About this task: Look through the records below for the line holding "balance---that has associated". Write it out exactly, with each following line through the line holding "state across executions.".

:: The records

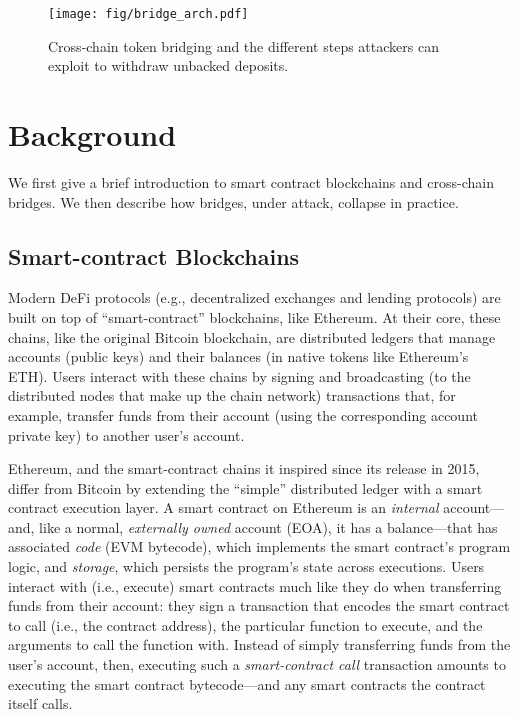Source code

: \begin{figure}[h]
\centering
\texttt{[image: fig/bridge\_arch.pdf]}
\caption{Cross-chain token bridging and the different steps attackers can exploit to withdraw unbacked deposits.}
\label{fig:cross-chain}
\end{figure}

\section{Background}
\label{sec:background}
We first give a brief introduction to smart contract blockchains
and cross-chain bridges. We then describe how bridges, under attack, collapse in
practice.

\subsection{Smart-contract Blockchains} Modern DeFi protocols (e.g.,
decentralized exchanges and lending protocols) are built on top
of ``smart-contract'' blockchains, like Ethereum. At their core, these chains, like
the original Bitcoin blockchain, are distributed ledgers that manage accounts
(public keys) and their balances (in native tokens like Ethereum's ETH). Users
interact with these chains by signing and broadcasting (to the distributed nodes
that make up the chain network) transactions that, for example, transfer
funds from their account (using the corresponding account private key) to
another user's account.

Ethereum, and the smart-contract chains it inspired since its release in 2015,
differ from Bitcoin by extending the ``simple'' distributed ledger with a smart
contract execution layer. A smart contract on Ethereum is an \emph{internal}
account---and, like a normal, \emph{externally owned} account (EOA), it has a
balance---that has associated \emph{code} (EVM bytecode), which implements the
smart contract's program logic, and \emph{storage}, which persists the program's
state across executions. Users interact with (i.e., execute) smart contracts
much like they do when transferring funds from their account: they sign a
transaction that encodes the smart contract to call (i.e., the contract address),
the particular function to execute, and the arguments to call the function with.
Instead of simply transferring funds from the user's account, then, executing
such a \emph{smart-contract call} transaction amounts to executing the smart
contract bytecode---and any smart contracts the contract itself calls.
    
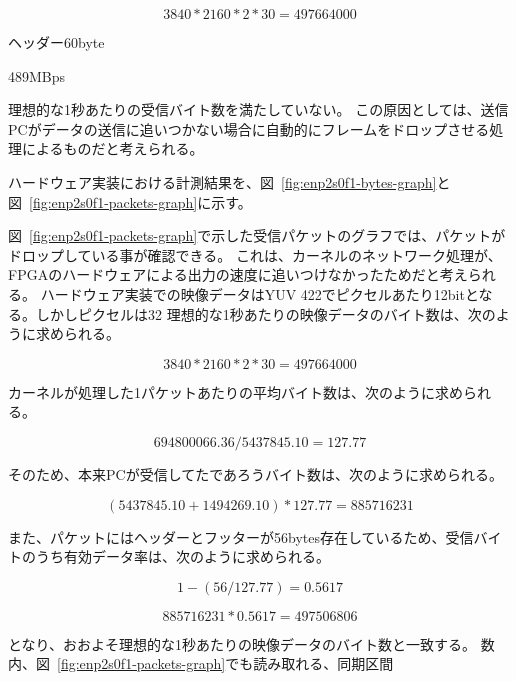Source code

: \[ 3840 * 2160 * 2 * 30 = 497664000 \]

ヘッダー60byte

489MBps


理想的な1秒あたりの受信バイト数を満たしていない。
この原因としては、送信PCがデータの送信に追いつかない場合に自動的にフレームをドロップさせる処理によるものだと考えられる。

ハードウェア実装における計測結果を、図~\ref{fig:enp2s0f1-bytes-graph}と図~\ref{fig:enp2s0f1-packets-graph}に示す。

図~\ref{fig:enp2s0f1-packets-graph}で示した受信パケットのグラフでは、パケットがドロップしている事が確認できる。
これは、カーネルのネットワーク処理が、FPGAのハードウェアによる出力の速度に追いつけなかったためだと考えられる。
ハードウェア実装での映像データはYUV 422でピクセルあたり12bitとなる。しかしピクセルは32
理想的な1秒あたりの映像データのバイト数は、次のように求められる。

\[ 3840 * 2160 * 2 * 30 = 497664000 \]

カーネルが処理した1パケットあたりの平均バイト数は、次のように求められる。

\[ 694800066.36 / 5437845.10 = 127.77 \]

そのため、本来PCが受信してたであろうバイト数は、次のように求められる。

\[ (5437845.10 + 1494269.10) * 127.77 = 885716231 \]

また、パケットにはヘッダーとフッターが56bytes存在しているため、受信バイトのうち有効データ率は、次のように求められる。

\[ 1-(56/127.77) = 0.5617 \]

\[ 885716231 * 0.5617 = 497506806 \]

となり、おおよそ理想的な1秒あたりの映像データのバイト数と一致する。
数内、図~\ref{fig:enp2s0f1-packets-graph}でも読み取れる、同期区間

%




%
%
%
%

::::

Exercise result:
balance---that has associated \emph{code} (EVM bytecode), which implements the
smart contract's program logic, and \emph{storage}, which persists the program's
state across executions. Users interact with (i.e., execute) smart contracts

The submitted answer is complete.